Sotheby’s turned heads when it announced it would auction a 1973 Andy Warhol silkscreen from the artist’s Mao series, based on the portrait of the communist leader Mao Zedong who dominated much of 20th-century China. This Mao’s relatively swift return to the auction block—it last sold for $9.4 million in 2014 in London—isn’t what makes the sale news. Expected to bring in up to $15 million, the piece won’t come close to the auction record for a Warhol either. His Silver Car Crash (Double Disaster) fetched seven times that amount at Sotheby’s New York in 2013. What makes this Mao so interesting is where Sotheby’s will sell it: in Hong Kong. Part of the auction house’s April 2 Modern and Contemporary Evening Sale, the lot will give mainland Chinese bidders the opportunity to take home a controversial—and potentially censorable—piece of political art.
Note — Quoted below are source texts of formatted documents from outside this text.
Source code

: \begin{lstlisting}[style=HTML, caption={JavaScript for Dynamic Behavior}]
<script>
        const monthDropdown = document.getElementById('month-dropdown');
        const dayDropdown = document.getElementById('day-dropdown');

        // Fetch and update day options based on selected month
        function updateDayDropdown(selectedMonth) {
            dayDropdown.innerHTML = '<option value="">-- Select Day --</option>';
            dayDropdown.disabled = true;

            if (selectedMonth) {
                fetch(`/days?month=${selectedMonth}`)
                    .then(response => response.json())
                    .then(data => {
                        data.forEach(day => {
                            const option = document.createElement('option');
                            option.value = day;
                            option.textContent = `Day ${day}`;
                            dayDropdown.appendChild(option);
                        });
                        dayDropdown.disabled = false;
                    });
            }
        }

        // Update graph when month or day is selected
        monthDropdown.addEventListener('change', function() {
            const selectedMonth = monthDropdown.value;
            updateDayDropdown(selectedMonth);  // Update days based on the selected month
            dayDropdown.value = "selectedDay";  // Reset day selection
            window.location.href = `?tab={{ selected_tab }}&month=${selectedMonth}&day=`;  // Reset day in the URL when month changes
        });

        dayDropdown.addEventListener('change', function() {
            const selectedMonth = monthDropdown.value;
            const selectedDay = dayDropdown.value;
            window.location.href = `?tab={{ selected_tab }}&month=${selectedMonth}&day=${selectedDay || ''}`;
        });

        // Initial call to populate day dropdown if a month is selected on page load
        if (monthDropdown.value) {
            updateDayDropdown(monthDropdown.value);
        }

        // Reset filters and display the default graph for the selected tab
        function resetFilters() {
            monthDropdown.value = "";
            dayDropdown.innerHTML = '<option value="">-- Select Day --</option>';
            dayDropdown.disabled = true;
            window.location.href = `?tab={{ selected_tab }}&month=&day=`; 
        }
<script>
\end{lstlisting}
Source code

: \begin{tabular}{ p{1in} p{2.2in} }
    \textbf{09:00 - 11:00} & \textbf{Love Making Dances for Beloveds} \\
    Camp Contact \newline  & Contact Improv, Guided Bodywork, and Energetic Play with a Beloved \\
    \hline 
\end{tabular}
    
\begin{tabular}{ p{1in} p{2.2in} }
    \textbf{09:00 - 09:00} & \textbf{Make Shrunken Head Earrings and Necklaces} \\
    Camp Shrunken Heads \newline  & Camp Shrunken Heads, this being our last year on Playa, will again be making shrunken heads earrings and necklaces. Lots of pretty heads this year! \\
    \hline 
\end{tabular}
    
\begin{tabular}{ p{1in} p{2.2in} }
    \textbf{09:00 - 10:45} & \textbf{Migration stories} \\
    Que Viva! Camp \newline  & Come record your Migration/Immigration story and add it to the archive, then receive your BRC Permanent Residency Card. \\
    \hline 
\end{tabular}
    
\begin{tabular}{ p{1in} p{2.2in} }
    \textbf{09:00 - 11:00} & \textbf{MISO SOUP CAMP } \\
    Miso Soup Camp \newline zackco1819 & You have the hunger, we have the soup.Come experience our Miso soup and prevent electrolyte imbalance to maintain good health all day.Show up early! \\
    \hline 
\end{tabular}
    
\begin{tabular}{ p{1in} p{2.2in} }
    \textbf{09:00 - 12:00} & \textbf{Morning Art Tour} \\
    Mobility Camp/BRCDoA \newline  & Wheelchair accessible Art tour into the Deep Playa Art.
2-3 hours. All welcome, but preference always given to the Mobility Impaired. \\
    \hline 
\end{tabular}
Warhol’s depiction of Mao is an icon of 20th-century art—and it’s still a bit of a touchy subject in China. As recently as 2012, the Andy Warhol Museum pulled 10 Mao images from its Andy Warhol: 15 Minutes Eternal traveling exhibition during stops in Beijing and Shanghai. Even now, Chinese who speak scornfully of the late dictator risk losing their jobs. The fact that Sotheby’s can offer a Warhol Mao on Chinese territory shows that perhaps an appetite for the works of blue-chip Western artists outweighs any lingering political sensitivity. (sothebys.com)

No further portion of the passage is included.